Search the entries below for the word "better" and copy each line that has it.

**MATERIAL PROVIDED**
=== Begin Enclosure ===
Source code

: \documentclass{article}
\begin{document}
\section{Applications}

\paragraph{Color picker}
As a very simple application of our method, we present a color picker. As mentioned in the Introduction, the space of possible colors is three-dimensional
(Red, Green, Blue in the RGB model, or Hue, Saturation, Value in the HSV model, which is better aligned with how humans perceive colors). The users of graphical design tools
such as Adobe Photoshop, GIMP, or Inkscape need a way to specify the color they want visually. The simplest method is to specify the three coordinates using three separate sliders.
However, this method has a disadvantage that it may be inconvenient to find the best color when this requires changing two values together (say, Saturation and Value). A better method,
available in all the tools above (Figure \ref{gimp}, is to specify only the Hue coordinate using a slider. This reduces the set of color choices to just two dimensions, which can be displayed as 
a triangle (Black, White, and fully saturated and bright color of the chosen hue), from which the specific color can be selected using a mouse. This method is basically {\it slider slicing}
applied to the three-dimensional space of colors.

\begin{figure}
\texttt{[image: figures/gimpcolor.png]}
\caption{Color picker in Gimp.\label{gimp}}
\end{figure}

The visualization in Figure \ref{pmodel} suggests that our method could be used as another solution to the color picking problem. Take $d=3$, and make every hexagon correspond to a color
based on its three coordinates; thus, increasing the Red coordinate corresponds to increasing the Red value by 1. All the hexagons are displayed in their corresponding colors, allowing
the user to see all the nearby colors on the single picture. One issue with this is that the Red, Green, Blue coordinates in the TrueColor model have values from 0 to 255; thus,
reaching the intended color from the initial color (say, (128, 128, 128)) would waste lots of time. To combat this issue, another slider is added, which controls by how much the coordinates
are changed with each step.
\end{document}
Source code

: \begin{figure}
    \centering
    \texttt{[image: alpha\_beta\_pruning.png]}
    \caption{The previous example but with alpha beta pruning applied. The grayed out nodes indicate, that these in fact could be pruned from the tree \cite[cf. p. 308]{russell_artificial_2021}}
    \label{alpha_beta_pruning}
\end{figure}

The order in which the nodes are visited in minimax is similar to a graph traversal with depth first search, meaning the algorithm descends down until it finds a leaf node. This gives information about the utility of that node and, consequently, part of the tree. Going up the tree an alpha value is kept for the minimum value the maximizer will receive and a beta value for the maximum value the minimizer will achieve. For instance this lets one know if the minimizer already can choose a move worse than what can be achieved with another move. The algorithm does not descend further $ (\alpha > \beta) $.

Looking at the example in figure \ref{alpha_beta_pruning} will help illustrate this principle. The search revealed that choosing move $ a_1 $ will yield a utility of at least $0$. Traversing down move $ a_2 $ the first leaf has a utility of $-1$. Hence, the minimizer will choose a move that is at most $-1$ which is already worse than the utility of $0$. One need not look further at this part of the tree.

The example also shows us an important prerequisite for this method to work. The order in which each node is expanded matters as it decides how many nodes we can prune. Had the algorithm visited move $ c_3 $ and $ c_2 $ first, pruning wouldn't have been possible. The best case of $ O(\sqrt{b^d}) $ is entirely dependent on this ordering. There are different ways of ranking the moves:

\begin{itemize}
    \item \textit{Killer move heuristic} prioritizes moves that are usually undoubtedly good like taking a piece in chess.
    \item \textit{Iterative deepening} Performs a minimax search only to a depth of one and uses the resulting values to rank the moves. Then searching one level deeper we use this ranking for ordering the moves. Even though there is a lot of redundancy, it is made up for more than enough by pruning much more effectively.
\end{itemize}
=== End Enclosure ===
**WORKED SOLUTION**
(Red, Green, Blue in the RGB model, or Hue, Saturation, Value in the HSV model, which is better aligned with how humans perceive colors). The users of graphical design tools
However, this method has a disadvantage that it may be inconvenient to find the best color when this requires changing two values together (say, Saturation and Value). A better method,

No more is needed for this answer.